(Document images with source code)
..........

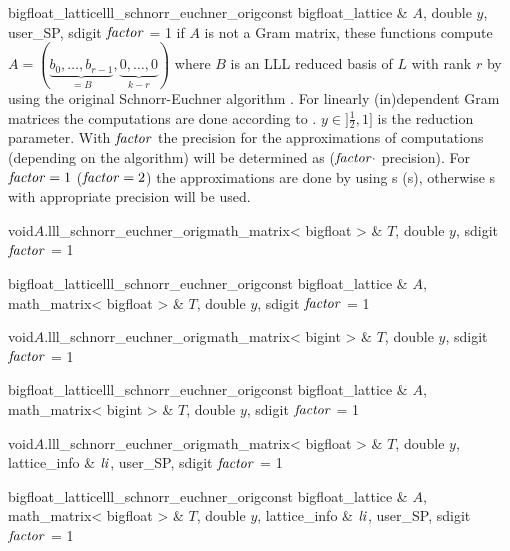\begin{fcode}{bigfloat_lattice}{lll_schnorr_euchner_orig}{const bigfloat_lattice & $A$,
    double $y$, user_SP, sdigit $\mathit{factor}$ = 1}%
  if $A$ is not a Gram matrix, these functions compute $A = (\underbrace{b_0, \dots,
    b_{r-1}}_{=B},\underbrace{0, \dots, 0}_{k-r})$ where $B$ is an LLL reduced basis of $L$ with
  rank $r$ by using the original Schnorr-Euchner algorithm \cite{Schnorr/Euchner:1994}.  For
  linearly (in)dependent Gram matrices the computations are done according to \cite{Cohen:1995}.
  $y\in ]\frac{1}{2},1]$ is the reduction parameter.  With $\mathit{factor}$ the precision for the
  approximations of computations (depending on the algorithm) will be determined as ($\mathit{factor}
  \cdot$  precision).  For $\mathit{factor} = 1$ ($\mathit{factor} = 2$) the approximations are
  done by using s (s), otherwise s with appropriate
  precision will be used.
\end{fcode}

\begin{fcode}{void}{$A$.lll_schnorr_euchner_orig}{math_matrix< bigfloat > & $T$, double $y$,
    sdigit $\mathit{factor}$ = 1}%
\end{fcode}

\begin{fcode}{bigfloat_lattice}{lll_schnorr_euchner_orig}{const bigfloat_lattice & $A$,
    math_matrix< bigfloat > & $T$, double $y$, sdigit $\mathit{factor}$ = 1}%
\end{fcode}

\begin{fcode}{void}{$A$.lll_schnorr_euchner_orig}{math_matrix< bigint > & $T$, double $y$,
    sdigit $\mathit{factor}$ = 1}%
\end{fcode}

\begin{fcode}{bigfloat_lattice}{lll_schnorr_euchner_orig}{const bigfloat_lattice & $A$,
    math_matrix< bigint > & $T$, double $y$, sdigit $\mathit{factor}$ = 1}%
\end{fcode}

\begin{fcode}{void}{$A$.lll_schnorr_euchner_orig}{math_matrix< bigfloat > & $T$, double $y$,
    lattice_info & $\mathit{li}$, user_SP, sdigit $\mathit{factor}$ = 1}%
\end{fcode}

\begin{fcode}{bigfloat_lattice}{lll_schnorr_euchner_orig}{const bigfloat_lattice & $A$,
    math_matrix< bigfloat > & $T$, double $y$, lattice_info & $\mathit{li}$, user_SP, sdigit $\mathit{factor}$ = 1}%
\end{fcode}

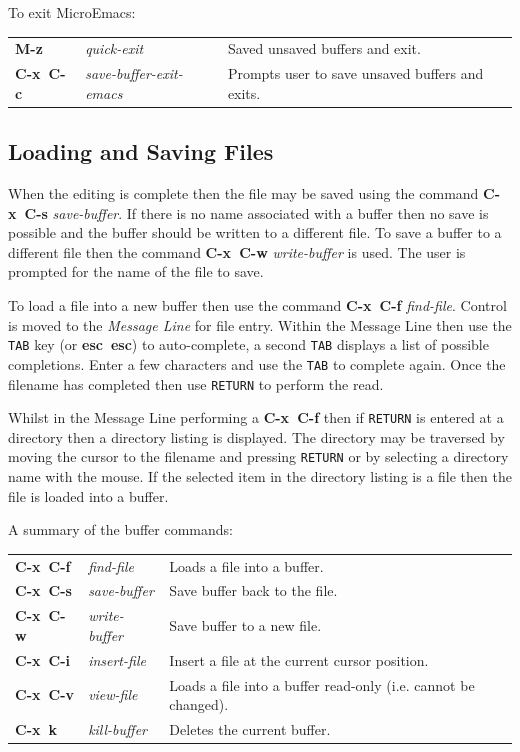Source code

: \documentclass[11pt,a4paper,pdftex]{article}
\begin{document}
  To exit MicroEmacs:

  \begin{longtable}{ll@{\ --\ }l}
    \endhead
    \endfoot
    \endlastfoot
    \textbf{M-z} & \textit{quick-exit} &
    Saved unsaved buffers and exit.\\
    \textbf{C-x~C-c} & \textit{save-buffer-exit-emacs} &
    Prompts user to save unsaved buffers and exits.\\
  \end{longtable}

\subsection{Loading and Saving Files}

  When the editing is complete then the file may be saved using the command
  \textbf{C-x~C-s} \textit{save-buffer}. If there is no name associated with a
  buffer then no save is possible and the buffer should be written to a
  different file. To save a buffer to a different file then the command
  \textbf{C-x~C-w} \textit{write-buffer} is used. The user is prompted for the
  name of the file to save.

  To load a file into a new buffer then use the command \textbf{C-x~C-f}
  \textit{find-file}. Control is moved to the \textit{Message Line} for file
  entry. Within the Message Line then use the \texttt{TAB} key (or
  \textbf{esc~esc}) to auto-complete, a second \texttt{TAB} displays a list of
  possible completions. Enter a few characters and use the \texttt{TAB} to
  complete again. Once the filename has completed then use \texttt{RETURN} to
  perform the read.

  Whilst in the Message Line performing a \textbf{C-x~C-f} then if
  \texttt{RETURN} is entered at a directory then a directory listing is
  displayed. The directory may be traversed by moving the cursor to the
  filename and pressing \texttt{RETURN} or by selecting a directory name with
  the mouse. If the selected item in the directory listing is a file then the
  file is loaded into a buffer.

  A summary of the buffer commands:

  \begin{longtable}{ll@{\ --\ }l}
    \endhead
    \endfoot
    \endlastfoot
    \textbf{C-x~C-f} & \textit{find-file} &
    Loads a file into a buffer.\\
    \textbf{C-x~C-s} & \textit{save-buffer} &
    Save buffer back to the file.\\
    \textbf{C-x~C-w} & \textit{write-buffer} &
    Save buffer to a new file.\\
    \textbf{C-x~C-i} & \textit{insert-file} &
    Insert a file at the current cursor position.\\
    \textbf{C-x~C-v} & \textit{view-file} &
    Loads a file into a buffer read-only (i.e. cannot be changed).\\
    \textbf{C-x~k} & \textit{kill-buffer} &
    Deletes the current buffer.\\
  \end{longtable}
\end{document}
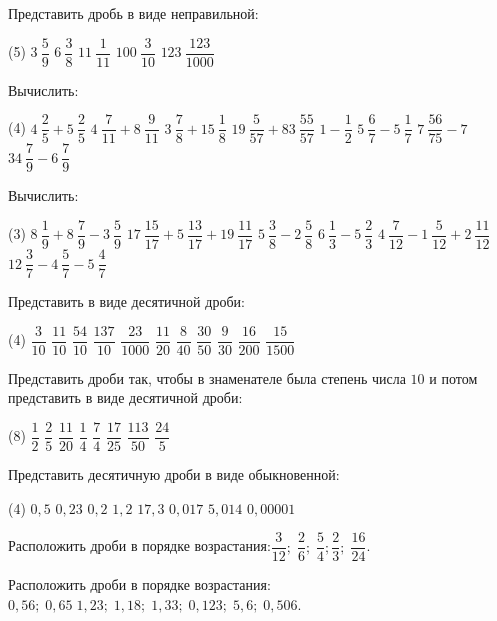 \begin{class}[number=6]
	\begin{listofex}
	\item Представить дробь в виде неправильной:
	\begin{tasks}(5)
		\task \( 3\:\dfrac{5}{9} \)
		\task \( 6\:\dfrac{3}{8} \)
		\task \( 11\:\dfrac{1}{11} \)
		\task \( 100\:\dfrac{3}{10} \)
		\task \( 123\:\dfrac{123}{1000} \)
	\end{tasks}
	\item Вычислить:
	\begin{tasks}(4)
		\task \( 4\:\dfrac{2}{5}+5\:\dfrac{2}{5} \)
		\task \( 4\:\dfrac{7}{11}+8\:\dfrac{9}{11} \)
		\task \( 3\:\dfrac{7}{8}+15\:\dfrac{1}{8} \)
		\task \( 19\:\dfrac{5}{57}+83\:\dfrac{55}{57} \)
		\task \( 1-\dfrac{1}{2} \)
		\task \( 5\:\dfrac{6}{7}-5\:\dfrac{1}{7} \)
		\task \( 7\:\dfrac{56}{75}-7 \)
		\task \( 34\:\dfrac{7}{9}-6\:\dfrac{7}{9} \)
	\end{tasks}
	\item Вычислить:
	\begin{tasks}(3)
		\task \( 8\:\dfrac{1}{9}+8\:\dfrac{7}{9}-3\:\dfrac{5}{9} \)
		\task \( 17\:\dfrac{15}{17}+5\:\dfrac{13}{17}+19\:\dfrac{11}{17} \)
		\task \( 5\:\dfrac{3}{8}-2\:\dfrac{5}{8} \)
		\task \( 6\:\dfrac{1}{3}-5\:\dfrac{2}{3} \)
		\task \( 4\:\dfrac{7}{12}-1\:\dfrac{5}{12}+2\:\dfrac{11}{12} \)
		\task \( 12\:\dfrac{3}{7}-4\:\dfrac{5}{7}-5\:\dfrac{4}{7} \)
	\end{tasks}
	\item Представить в виде десятичной дроби:
	\begin{tasks}(4)
		\task\( \dfrac{3}{10} \)
		\task \( \dfrac{11}{10} \)
		\task \( \dfrac{54}{10} \)
		\task \( \dfrac{137}{10} \)
		\task \( \dfrac{23}{1000} \)
		\task \( \dfrac{11}{20} \)
		\task \( \dfrac{8}{40} \)
		\task \( \dfrac{30}{50} \)
		\task \( \dfrac{9}{30} \)
		\task \( \dfrac{16}{200} \)
		\task \( \dfrac{15}{1500} \)
	\end{tasks}
	\item Представить дроби так, чтобы в знаменателе была степень числа \( 10 \) и потом представить в виде десятичной дроби:
	\begin{tasks}(8)
		\task \( \dfrac{1}{2} \)
		\task \( \dfrac{2}{5} \)
		\task \( \dfrac{11}{20} \)
		\task \( \dfrac{1}{4} \)
		\task \( \dfrac{7}{4} \)
		\task \( \dfrac{17}{25} \)
		\task \( \dfrac{113}{50} \)
		\task \( \dfrac{24}{5} \)
	\end{tasks}
	\item Представить десятичную дроби в виде обыкновенной:
	\begin{tasks}(4)
		\task \( 0,5 \)
		\task \( 0,23 \)
		\task \( 0,2 \)
		\task \( 1,2 \)
		\task \( 17,3 \)
		\task \( 0,017 \)
		\task \( 5,014 \)
		\task \( 0,00001 \)
	\end{tasks}
	\item Расположить дроби в порядке возрастания:\( \dfrac{3}{12};\;\dfrac{2}{6};\;\dfrac{5}{4};\dfrac{2}{3};\;\dfrac{16}{24} \).
	\item Расположить дроби в порядке возрастания:\( 0,56;\;0,65\;1,23;\;1,18;\;1,33;\;0,123;\;5,6;\;0,506 \).
	\end{listofex}
\end{class}

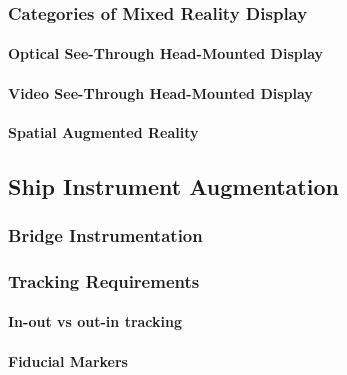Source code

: \subsubsection{Categories of Mixed Reality Display}
\paragraph{Optical See-Through Head-Mounted Display}

\paragraph{Video See-Through Head-Mounted Display}

\paragraph{Spatial Augmented Reality}

\subsection{Ship Instrument Augmentation}

\subsubsection{Bridge Instrumentation}

\subsubsection{Tracking Requirements}

\paragraph{In-out vs out-in tracking}

\paragraph{Fiducial Markers}
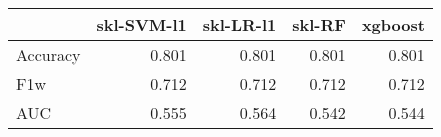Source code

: \begin{tabular}{lrrrr}
\toprule
{} &  skl-SVM-l1 &  skl-LR-l1 &  skl-RF &  xgboost \\
\midrule
Accuracy &       0.801 &      0.801 &   0.801 &    0.801 \\
F1w      &       0.712 &      0.712 &   0.712 &    0.712 \\
AUC      &       0.555 &      0.564 &   0.542 &    0.544 \\
\bottomrule
\end{tabular}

..........

• **Problem description**: The lines from the start of the records above through the line that holds "Saved unsaved buffers and exit.\\" are to be copied exactly, both ends included, and no pictures are to be copied.

• **Output for this task**:
\begin{fcode}{bigfloat_lattice}{lll_schnorr_euchner_orig}{const bigfloat_lattice & $A$,
    double $y$, user_SP, sdigit $\mathit{factor}$ = 1}%
  if $A$ is not a Gram matrix, these functions compute $A = (\underbrace{b_0, \dots,
    b_{r-1}}_{=B},\underbrace{0, \dots, 0}_{k-r})$ where $B$ is an LLL reduced basis of $L$ with
  rank $r$ by using the original Schnorr-Euchner algorithm \cite{Schnorr/Euchner:1994}.  For
  linearly (in)dependent Gram matrices the computations are done according to \cite{Cohen:1995}.
  $y\in ]\frac{1}{2},1]$ is the reduction parameter.  With $\mathit{factor}$ the precision for the
  approximations of computations (depending on the algorithm) will be determined as ($\mathit{factor}
  \cdot$  precision).  For $\mathit{factor} = 1$ ($\mathit{factor} = 2$) the approximations are
  done by using s (s), otherwise s with appropriate
  precision will be used.
\end{fcode}

\begin{fcode}{void}{$A$.lll_schnorr_euchner_orig}{math_matrix< bigfloat > & $T$, double $y$,
    sdigit $\mathit{factor}$ = 1}%
\end{fcode}

\begin{fcode}{bigfloat_lattice}{lll_schnorr_euchner_orig}{const bigfloat_lattice & $A$,
    math_matrix< bigfloat > & $T$, double $y$, sdigit $\mathit{factor}$ = 1}%
\end{fcode}

\begin{fcode}{void}{$A$.lll_schnorr_euchner_orig}{math_matrix< bigint > & $T$, double $y$,
    sdigit $\mathit{factor}$ = 1}%
\end{fcode}

\begin{fcode}{bigfloat_lattice}{lll_schnorr_euchner_orig}{const bigfloat_lattice & $A$,
    math_matrix< bigint > & $T$, double $y$, sdigit $\mathit{factor}$ = 1}%
\end{fcode}

\begin{fcode}{void}{$A$.lll_schnorr_euchner_orig}{math_matrix< bigfloat > & $T$, double $y$,
    lattice_info & $\mathit{li}$, user_SP, sdigit $\mathit{factor}$ = 1}%
\end{fcode}

\begin{fcode}{bigfloat_lattice}{lll_schnorr_euchner_orig}{const bigfloat_lattice & $A$,
    math_matrix< bigfloat > & $T$, double $y$, lattice_info & $\mathit{li}$, user_SP, sdigit $\mathit{factor}$ = 1}%
\end{fcode}

Source code

: \documentclass[11pt,a4paper,pdftex]{article}
\begin{document}
  To exit MicroEmacs:

  \begin{longtable}{ll@{\ --\ }l}
    \endhead
    \endfoot
    \endlastfoot
    \textbf{M-z} & \textit{quick-exit} &
    Saved unsaved buffers and exit.\\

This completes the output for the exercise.